Activated Charcoal
Carbo activatus
Natural impurity binding via physical adsorption, gentle surface detoxification
Activated charcoal is a highly porous form of carbon produced by carbonising organic material (in this case, coconut shells) at high temperature, then activating the carbon with steam to open its internal pore structure. The resulting material has an enormous surface area — typically 500–1500 m² per gram — which allows it to physically adsorb impurities, sebum-carried particulates, and environmental contamination at the skin surface.
Activated charcoal has been used medicinally for centuries — notably in poison management, where oral administration at high doses can bind ingested toxins in the GI tract before absorption. Topical cosmetic use operates on the same physical principle at much smaller scale: the porous surface binds material present on the skin surface and is removed during rinsing.
The coconut shell source matters. Chemical activation (using zinc chloride or phosphoric acid) leaves residue that requires additional washing steps to remove. Steam activation is cleaner, produces a food-grade material, and is the standard for charcoal intended for cosmetic use.

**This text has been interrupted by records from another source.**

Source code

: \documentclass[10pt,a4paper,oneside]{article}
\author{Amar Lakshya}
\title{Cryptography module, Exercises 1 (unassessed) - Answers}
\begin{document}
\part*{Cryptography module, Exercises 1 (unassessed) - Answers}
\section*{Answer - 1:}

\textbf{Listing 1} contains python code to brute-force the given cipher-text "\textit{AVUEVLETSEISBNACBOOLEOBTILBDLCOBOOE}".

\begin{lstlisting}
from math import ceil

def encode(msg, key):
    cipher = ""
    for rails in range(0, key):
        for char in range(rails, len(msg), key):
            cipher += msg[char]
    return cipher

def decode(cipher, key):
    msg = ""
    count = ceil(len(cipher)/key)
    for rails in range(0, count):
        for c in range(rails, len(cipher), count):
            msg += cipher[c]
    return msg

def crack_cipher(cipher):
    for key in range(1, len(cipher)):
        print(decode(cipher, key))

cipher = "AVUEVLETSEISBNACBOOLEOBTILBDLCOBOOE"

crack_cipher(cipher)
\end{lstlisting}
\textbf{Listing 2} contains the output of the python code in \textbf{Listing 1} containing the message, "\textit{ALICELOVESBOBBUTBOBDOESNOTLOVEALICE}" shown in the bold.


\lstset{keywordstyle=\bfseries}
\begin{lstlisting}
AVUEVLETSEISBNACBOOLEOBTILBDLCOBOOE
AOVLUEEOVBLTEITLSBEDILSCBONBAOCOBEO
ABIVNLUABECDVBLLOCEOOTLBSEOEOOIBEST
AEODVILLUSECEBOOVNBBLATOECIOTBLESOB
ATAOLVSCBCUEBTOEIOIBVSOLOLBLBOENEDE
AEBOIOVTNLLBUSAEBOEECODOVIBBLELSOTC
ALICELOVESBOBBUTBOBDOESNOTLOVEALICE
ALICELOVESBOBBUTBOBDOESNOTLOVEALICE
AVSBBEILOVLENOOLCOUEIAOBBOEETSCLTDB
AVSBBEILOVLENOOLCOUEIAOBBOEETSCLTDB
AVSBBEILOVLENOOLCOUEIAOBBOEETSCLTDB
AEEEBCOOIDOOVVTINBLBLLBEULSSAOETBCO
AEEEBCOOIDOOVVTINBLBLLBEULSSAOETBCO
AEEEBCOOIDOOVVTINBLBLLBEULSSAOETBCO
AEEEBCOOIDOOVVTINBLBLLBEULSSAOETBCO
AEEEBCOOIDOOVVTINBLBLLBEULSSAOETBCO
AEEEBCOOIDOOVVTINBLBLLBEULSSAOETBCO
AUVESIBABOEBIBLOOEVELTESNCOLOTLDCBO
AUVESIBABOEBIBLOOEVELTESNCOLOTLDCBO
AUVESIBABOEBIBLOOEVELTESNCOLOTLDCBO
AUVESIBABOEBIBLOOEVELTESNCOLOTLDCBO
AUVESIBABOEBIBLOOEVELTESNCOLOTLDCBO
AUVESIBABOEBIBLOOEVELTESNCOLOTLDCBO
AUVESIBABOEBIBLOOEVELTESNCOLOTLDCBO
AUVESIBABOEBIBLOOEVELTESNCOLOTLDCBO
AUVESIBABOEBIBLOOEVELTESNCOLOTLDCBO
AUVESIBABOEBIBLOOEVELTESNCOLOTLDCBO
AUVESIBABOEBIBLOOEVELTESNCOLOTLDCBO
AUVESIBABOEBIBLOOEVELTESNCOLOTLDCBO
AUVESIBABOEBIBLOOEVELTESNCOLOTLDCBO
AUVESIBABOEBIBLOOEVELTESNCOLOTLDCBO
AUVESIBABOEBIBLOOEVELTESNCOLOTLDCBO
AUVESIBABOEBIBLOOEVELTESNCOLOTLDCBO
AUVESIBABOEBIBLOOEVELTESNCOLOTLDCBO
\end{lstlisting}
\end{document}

In VV-10, activated charcoal serves a specific purpose: binding sebum-carried particulates and environmental pollution from skin surfaces during cleansing, without stripping the skin barrier the way surfactant-heavy commercial products do.
The science
Activated charcoal's adsorption mechanism in topical use is physical, not chemical. It does not penetrate the skin and has no systemic effect. Its efficacy in skincare is context-dependent — most meaningful in rinse-off formulations (soaps, cleansers) where contact time is limited but impurity load is high. Prolonged leave-on use is not typically warranted. The charcoal used in VV-10 is food-grade and respiratory-safe.